═══ Records for processing

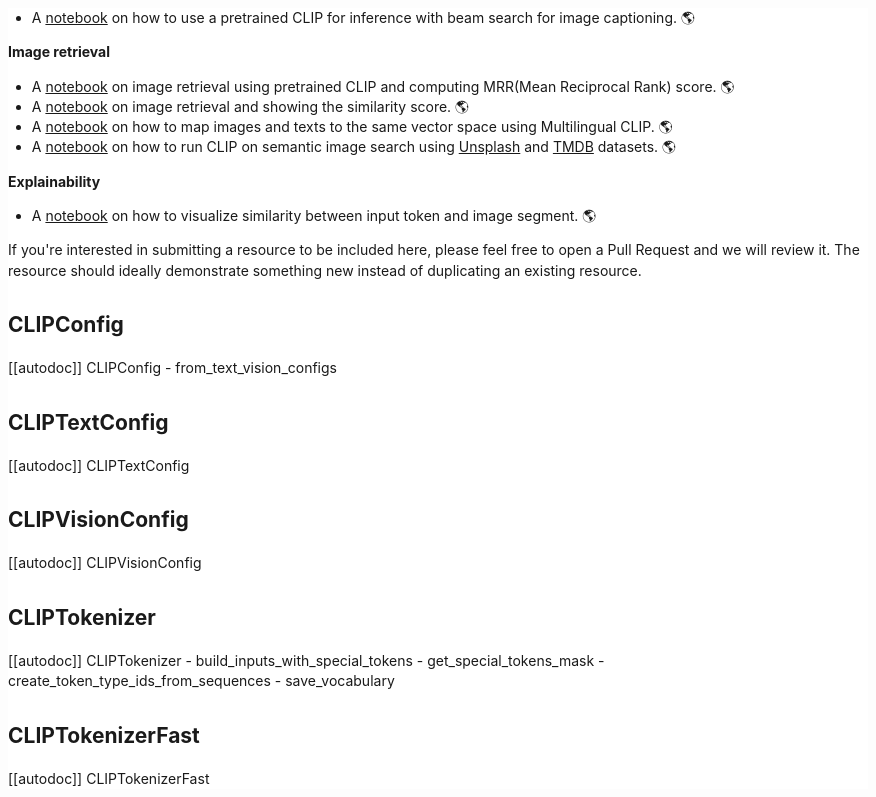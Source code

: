 <PipelineTag pipeline="image-to-text"/>

- A [notebook](https://colab.research.google.com/drive/1tuoAC5F4sC7qid56Z0ap-stR3rwdk0ZV?usp=sharing) on how to use a pretrained CLIP for inference with beam search for image captioning. 🌎

**Image retrieval**

- A [notebook](https://colab.research.google.com/drive/1bLVwVKpAndpEDHqjzxVPr_9nGrSbuOQd?usp=sharing) on image retrieval using pretrained CLIP and computing MRR(Mean Reciprocal Rank) score. 🌎
- A [notebook](https://colab.research.google.com/github/deep-diver/image_search_with_natural_language/blob/main/notebooks/Image_Search_CLIP.ipynb) on image retrieval and showing the similarity score. 🌎
- A [notebook](https://colab.research.google.com/drive/1xO-wC_m_GNzgjIBQ4a4znvQkvDoZJvH4?usp=sharing) on how to map images and texts to the same vector space using Multilingual CLIP. 🌎 
- A [notebook](https://colab.research.google.com/github/vivien000/clip-demo/blob/master/clip.ipynb#scrollTo=uzdFhRGqiWkR) on how to run CLIP on semantic image search using [Unsplash](https://unsplash.com) and [TMDB](https://www.themoviedb.org/) datasets. 🌎

**Explainability**

- A [notebook](https://colab.research.google.com/github/hila-chefer/Transformer-MM-Explainability/blob/main/CLIP_explainability.ipynb) on how to visualize similarity between input token and image segment. 🌎

If you're interested in submitting a resource to be included here, please feel free to open a Pull Request and we will review it.
The resource should ideally demonstrate something new instead of duplicating an existing resource.

## CLIPConfig

[[autodoc]] CLIPConfig
    - from_text_vision_configs

## CLIPTextConfig

[[autodoc]] CLIPTextConfig

## CLIPVisionConfig

[[autodoc]] CLIPVisionConfig

## CLIPTokenizer

[[autodoc]] CLIPTokenizer
    - build_inputs_with_special_tokens
    - get_special_tokens_mask
    - create_token_type_ids_from_sequences
    - save_vocabulary

## CLIPTokenizerFast

[[autodoc]] CLIPTokenizerFast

══════

Assigned task: Nothing but the lines above from the one containing "image captioning. 🌎" through the one containing "similarity score. 🌎" should appear in the answer, each repeated exactly.

Exercise response:
- A [notebook](https://colab.research.google.com/drive/1tuoAC5F4sC7qid56Z0ap-stR3rwdk0ZV?usp=sharing) on how to use a pretrained CLIP for inference with beam search for image captioning. 🌎

**Image retrieval**

- A [notebook](https://colab.research.google.com/drive/1bLVwVKpAndpEDHqjzxVPr_9nGrSbuOQd?usp=sharing) on image retrieval using pretrained CLIP and computing MRR(Mean Reciprocal Rank) score. 🌎
- A [notebook](https://colab.research.google.com/github/deep-diver/image_search_with_natural_language/blob/main/notebooks/Image_Search_CLIP.ipynb) on image retrieval and showing the similarity score. 🌎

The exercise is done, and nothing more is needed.